One of our goals at Wild Scoops is to expose people to ice cream flavors they may have never tried before. It's particularly awesome when someone makes a look of disgust but then reluctantly agrees to try a weird flavor, and then ends up loving it, buying it, raving about it, etc!
Our first batch of basil honey walnut starred local basil grown hydroponically by Alaska Sprouts. Alaska Sprouts is a super company that sells sprouts, microgreens, tofu and mature live plants -- including the basil that we bought. We stuck it in a jar of water (it's a thirsty beast), and let it continue to grow. We pinched off some leaves and steeped them in cream for this basil flavor, and the plant itself is still going strong.

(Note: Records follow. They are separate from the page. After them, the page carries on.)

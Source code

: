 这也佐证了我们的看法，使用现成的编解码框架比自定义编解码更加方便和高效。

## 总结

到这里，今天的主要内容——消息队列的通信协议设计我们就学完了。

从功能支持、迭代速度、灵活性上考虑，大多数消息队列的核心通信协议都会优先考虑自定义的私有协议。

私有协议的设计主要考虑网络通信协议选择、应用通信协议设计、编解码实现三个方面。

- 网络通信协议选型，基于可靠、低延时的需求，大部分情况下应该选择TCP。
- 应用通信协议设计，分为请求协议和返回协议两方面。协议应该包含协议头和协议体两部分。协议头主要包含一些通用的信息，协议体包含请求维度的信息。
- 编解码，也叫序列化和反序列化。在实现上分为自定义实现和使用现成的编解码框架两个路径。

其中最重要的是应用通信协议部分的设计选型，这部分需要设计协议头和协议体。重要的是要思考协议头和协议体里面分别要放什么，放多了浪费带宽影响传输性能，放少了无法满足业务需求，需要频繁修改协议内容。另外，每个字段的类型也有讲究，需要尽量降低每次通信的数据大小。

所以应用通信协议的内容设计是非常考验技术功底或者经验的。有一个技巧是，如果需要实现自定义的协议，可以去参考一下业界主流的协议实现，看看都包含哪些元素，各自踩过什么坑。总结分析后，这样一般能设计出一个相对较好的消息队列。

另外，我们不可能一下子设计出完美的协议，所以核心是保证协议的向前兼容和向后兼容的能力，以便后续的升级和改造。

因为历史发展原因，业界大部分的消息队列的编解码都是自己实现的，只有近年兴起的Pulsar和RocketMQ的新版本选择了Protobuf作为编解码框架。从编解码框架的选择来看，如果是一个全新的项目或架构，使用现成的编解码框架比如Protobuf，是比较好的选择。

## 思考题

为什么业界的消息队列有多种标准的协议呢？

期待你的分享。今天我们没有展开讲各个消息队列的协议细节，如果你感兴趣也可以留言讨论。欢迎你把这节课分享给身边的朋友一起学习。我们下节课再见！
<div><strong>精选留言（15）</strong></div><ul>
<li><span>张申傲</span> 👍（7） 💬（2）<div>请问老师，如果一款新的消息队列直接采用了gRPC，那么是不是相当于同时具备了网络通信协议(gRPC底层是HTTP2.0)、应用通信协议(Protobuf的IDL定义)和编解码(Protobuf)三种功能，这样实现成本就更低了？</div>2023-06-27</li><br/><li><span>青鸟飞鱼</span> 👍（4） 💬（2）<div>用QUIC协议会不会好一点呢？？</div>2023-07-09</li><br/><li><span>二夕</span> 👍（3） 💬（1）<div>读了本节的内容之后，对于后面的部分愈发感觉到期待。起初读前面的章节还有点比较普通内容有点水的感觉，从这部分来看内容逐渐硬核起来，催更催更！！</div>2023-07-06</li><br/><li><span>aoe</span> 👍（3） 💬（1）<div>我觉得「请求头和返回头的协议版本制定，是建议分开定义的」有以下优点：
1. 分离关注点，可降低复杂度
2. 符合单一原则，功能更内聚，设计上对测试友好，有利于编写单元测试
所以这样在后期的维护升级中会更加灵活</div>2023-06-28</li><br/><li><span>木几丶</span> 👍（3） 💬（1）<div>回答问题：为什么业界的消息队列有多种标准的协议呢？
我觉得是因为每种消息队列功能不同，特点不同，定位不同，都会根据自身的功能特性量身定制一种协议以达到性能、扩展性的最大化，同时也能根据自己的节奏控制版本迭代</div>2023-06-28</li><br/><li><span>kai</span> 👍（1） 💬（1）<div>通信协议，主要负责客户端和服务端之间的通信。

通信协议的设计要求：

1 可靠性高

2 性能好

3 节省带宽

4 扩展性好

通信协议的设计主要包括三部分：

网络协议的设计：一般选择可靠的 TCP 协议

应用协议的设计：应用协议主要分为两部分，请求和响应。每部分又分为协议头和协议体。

This was actually the flavor that planted the seed for Wild Scoops. When I stumbled upon a basil recipe in an ice cream cookbook three years ago, it intrigued me. I plucked some basil from my garden, churned out a batch and felt my eyes pop out of their sockets. WOW. It's amazing to take an herb often paired with savories and turn it sweet. I loved the idea of taking local ingredients--even ones not commonly used in ice cream--and steeping them in cream to create flavors that capture the essence of a place.
We pair the subtle basil base with homemade honeyed walnuts, adding just the perfect sweet crunch to balance basil's smoothness. We're excited about this one and hope you give it a try this Saturday at the South Anchorage Farmers Market, 9-2.